A: There are a number. The next steps are that we want the report accepted in principle. Then we want to look at a mediator who is going to identify the immediate action items. And we have proposed the Honourable Frank Iacobucci and then the mediator’s report after that will come within 12 months.
So the number of recommendations we’re looking for: we’re looking for an apology for Canada’s history of LGBTQ2SI persecution; we want to reform the Criminal Code, the Criminal Code’s anti-LGBTQ2SI provisions in particular, including the repealing of the bawdy house law, amending the sex workers’ law, and repealing the ban on anal intercourse, section 159; reform of prosecutorial practices; expunging of unjust convictions, and that’s really a big one as well; compensation for unjust government actions; and recognizing and memorializing the injustice. So it’s fairly extensive in terms of what we’re asking for, but certainly justified.
Q: Was there any hesitancy in releasing this report, in light of what happened in Orlando?
A: Yes, there was. We had arranged this press conference over a week ago, and what happened yesterday really made us reflect seriously about the timing and whether or not it was appropriate and whether we should wait. But ultimately, we made the decision to go ahead, because we think it’s important that we look at a just society and how we develop a just society in all facets of LGBT lives.
What happened yesterday was absolutely monstrous, but at the same time, it’s a sad, sad reminder that we still have a lot of work to do to change a culture, not only in the US and globally, but here in Canada as well.
Q: You’re hoping for a response from the government—but are you hoping for a response from Canadians as a whole? What would that look like?
A: Yeah, I think we have many organizations and allies that we work with in this work and we know many of them have already partnered on this report and helped us to put it together. This is not just a one-organization report. So I feel that the response will be a positive one. I think people will get it, and I think Canadians will want to do the right thing by its LGBT community members.
Q: The report looks at historical wrongdoings in Canada but it also looks at contemporary wrongdoings. How can the events in Orlando trigger some kind of call to action for people here in Canada to remedy some of the homophobia that still exists?
A: I think we’re very lucky in Canada in that we have fought hard for the legislation that protects LGBT members of our community. We’re still working to have gender identity included in the Canadian Human Rights Act, but we’re ahead of a lot of other jurisdictions in that regard. What we need to do now is to look at how we can change a culture, how we can shift the mindset of people to be a more accepting society, a more open society to diversity. And that’s something that has to be done through education, curriculum development in our schools from K right through to post-secondary. And that is something that we, at Egale, are working on very, very hard.
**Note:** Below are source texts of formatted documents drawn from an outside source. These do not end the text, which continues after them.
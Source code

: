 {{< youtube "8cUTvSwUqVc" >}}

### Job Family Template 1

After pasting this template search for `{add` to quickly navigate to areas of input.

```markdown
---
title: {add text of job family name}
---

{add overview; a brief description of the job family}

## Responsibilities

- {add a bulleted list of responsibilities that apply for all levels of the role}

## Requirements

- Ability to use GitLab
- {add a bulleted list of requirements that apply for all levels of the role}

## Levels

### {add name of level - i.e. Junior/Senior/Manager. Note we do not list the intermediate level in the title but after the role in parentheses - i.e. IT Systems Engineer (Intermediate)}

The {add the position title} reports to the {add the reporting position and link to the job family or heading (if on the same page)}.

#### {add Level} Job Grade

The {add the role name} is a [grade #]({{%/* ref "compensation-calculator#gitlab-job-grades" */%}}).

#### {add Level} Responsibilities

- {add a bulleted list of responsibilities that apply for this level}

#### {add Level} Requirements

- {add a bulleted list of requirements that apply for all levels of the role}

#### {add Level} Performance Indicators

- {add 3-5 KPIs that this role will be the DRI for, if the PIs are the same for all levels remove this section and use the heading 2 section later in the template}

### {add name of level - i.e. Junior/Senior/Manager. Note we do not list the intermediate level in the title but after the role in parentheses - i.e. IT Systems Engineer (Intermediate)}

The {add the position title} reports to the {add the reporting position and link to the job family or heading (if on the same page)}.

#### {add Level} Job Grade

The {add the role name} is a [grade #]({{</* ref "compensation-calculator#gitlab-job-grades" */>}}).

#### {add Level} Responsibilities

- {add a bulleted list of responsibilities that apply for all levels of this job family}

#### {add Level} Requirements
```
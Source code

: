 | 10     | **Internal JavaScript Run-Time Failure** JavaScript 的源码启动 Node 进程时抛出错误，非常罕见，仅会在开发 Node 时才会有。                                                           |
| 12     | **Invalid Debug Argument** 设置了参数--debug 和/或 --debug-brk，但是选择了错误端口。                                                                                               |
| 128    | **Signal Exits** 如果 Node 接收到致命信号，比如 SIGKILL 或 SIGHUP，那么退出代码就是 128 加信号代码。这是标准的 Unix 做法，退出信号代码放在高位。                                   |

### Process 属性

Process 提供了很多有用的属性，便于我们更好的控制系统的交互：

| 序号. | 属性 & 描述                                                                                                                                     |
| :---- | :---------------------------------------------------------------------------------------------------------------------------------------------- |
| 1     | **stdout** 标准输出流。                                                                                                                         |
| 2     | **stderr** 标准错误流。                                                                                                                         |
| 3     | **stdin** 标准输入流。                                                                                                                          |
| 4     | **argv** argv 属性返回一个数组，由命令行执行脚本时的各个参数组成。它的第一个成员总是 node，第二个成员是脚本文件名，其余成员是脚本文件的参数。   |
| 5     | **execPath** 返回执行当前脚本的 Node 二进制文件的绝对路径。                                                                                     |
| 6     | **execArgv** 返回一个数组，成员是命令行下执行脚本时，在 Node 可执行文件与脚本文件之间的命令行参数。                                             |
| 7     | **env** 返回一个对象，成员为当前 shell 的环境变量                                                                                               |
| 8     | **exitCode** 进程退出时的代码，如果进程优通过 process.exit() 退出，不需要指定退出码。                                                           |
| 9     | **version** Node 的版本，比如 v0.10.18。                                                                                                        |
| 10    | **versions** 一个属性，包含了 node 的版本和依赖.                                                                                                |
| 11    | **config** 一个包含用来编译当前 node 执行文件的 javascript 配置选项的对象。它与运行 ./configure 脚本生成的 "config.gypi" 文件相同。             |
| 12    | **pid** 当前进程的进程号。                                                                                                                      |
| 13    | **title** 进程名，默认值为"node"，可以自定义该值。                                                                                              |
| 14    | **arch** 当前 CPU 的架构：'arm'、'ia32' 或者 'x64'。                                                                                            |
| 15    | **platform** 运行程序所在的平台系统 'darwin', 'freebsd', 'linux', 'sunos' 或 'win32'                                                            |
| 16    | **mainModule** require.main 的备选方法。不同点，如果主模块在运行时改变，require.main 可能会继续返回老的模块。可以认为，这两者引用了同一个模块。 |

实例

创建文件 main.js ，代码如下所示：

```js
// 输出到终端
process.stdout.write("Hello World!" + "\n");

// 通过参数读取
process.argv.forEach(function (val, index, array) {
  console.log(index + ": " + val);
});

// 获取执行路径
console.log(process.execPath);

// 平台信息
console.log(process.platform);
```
We’ve had marriage in Canada since 2005. But yet, hate crimes against our community in Canada are the most violent of any hate crimes. So it’s not enough to just have the legislation. It has to be done in tandem with the awareness and education around some of these issues.
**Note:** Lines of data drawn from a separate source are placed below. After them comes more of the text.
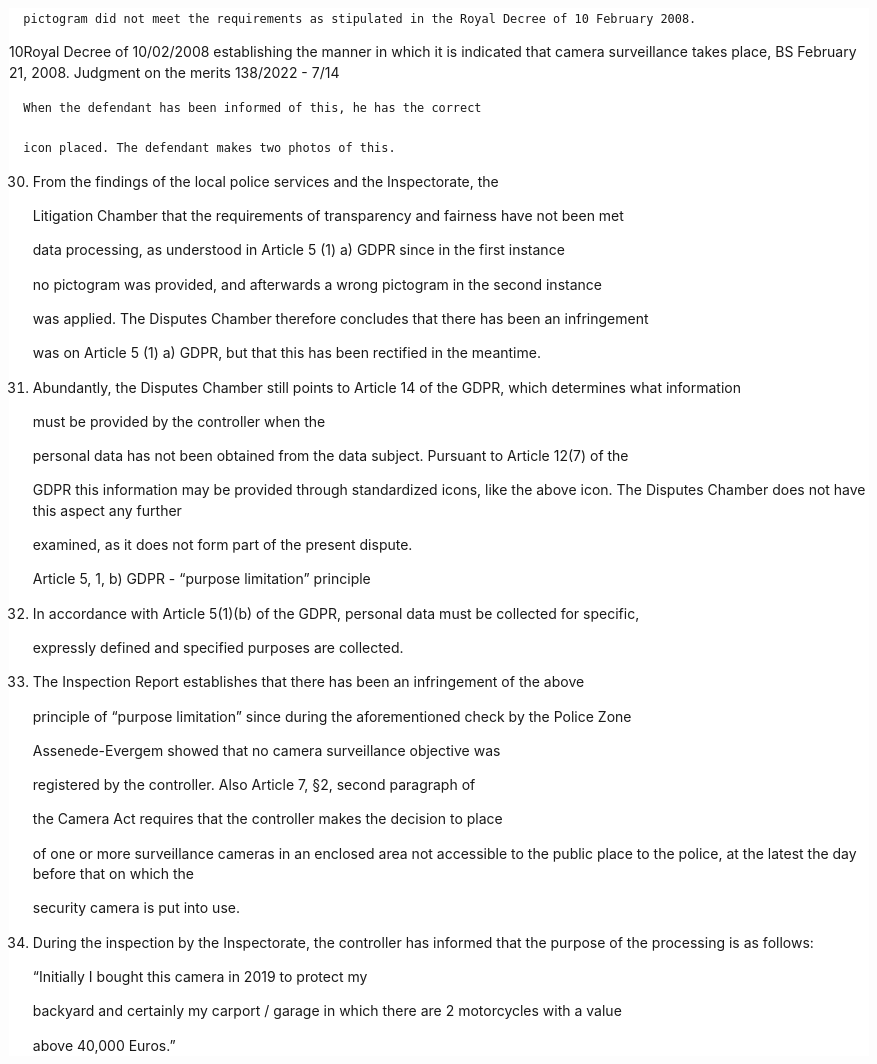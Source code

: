       pictogram did not meet the requirements as stipulated in the Royal Decree of 10 February 2008.

10Royal Decree of 10/02/2008 establishing the manner in which it is indicated that camera surveillance
takes place, BS February 21, 2008. Judgment on the merits 138/2022 - 7/14

      When the defendant has been informed of this, he has the correct

      icon placed. The defendant makes two photos of this.

30. From the findings of the local police services and the Inspectorate, the

      Litigation Chamber that the requirements of transparency and fairness have not been met

      data processing, as understood in Article 5 (1) a) GDPR since in the first instance

      no pictogram was provided, and afterwards a wrong pictogram in the second instance

      was applied. The Disputes Chamber therefore concludes that there has been an infringement

      was on Article 5 (1) a) GDPR, but that this has been rectified in the meantime.

31. Abundantly, the Disputes Chamber still points to Article 14 of the GDPR, which determines what information

      must be provided by the controller when the

      personal data has not been obtained from the data subject. Pursuant to Article 12(7) of the

      GDPR this information may be provided through standardized icons,
      like the above icon. The Disputes Chamber does not have this aspect any further

      examined, as it does not form part of the present dispute.

      Article 5, 1, b) GDPR - “purpose limitation” principle

32. In accordance with Article 5(1)(b) of the GDPR, personal data must be collected for specific,

      expressly defined and specified purposes are collected.

33. The Inspection Report establishes that there has been an infringement of the above

      principle of “purpose limitation” since during the aforementioned check by the Police Zone

      Assenede-Evergem showed that no camera surveillance objective was

      registered by the controller. Also Article 7, §2, second paragraph of

      the Camera Act requires that the controller makes the decision to place

      of one or more surveillance cameras in an enclosed area not accessible to the public
      place to the police, at the latest the day before that on which the

      security camera is put into use.

34. During the inspection by the Inspectorate, the controller has
      informed that the purpose of the processing is as follows:

      “Initially I bought this camera in 2019 to protect my

      backyard and certainly my carport / garage in which there are 2 motorcycles with a value

      above 40,000 Euros.”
Q: One of the questions that’s going to be foreseeable with this report is about the compensation that you mentioned. Do you have any idea how many people would be compensated, or if there’s a dollar figure we’d be able to put on that?
A: Well, at the moment, we personally don’t have a figure. I believe that the Department of Justice has understanding of the number involved in terms of the military fee. We have to have a look at that. And one of the things that this mediator and committee will be tasked with is doing outreach across the country to find people who have been affected by this grossly indecent law. I think in the short term, people will come forward and they can access their military pensions and their civil service pensions for example, but we have to move quickly because a lot of our folks now who do qualify are elderly, and we want to make sure that we right this wrong before it’s too late.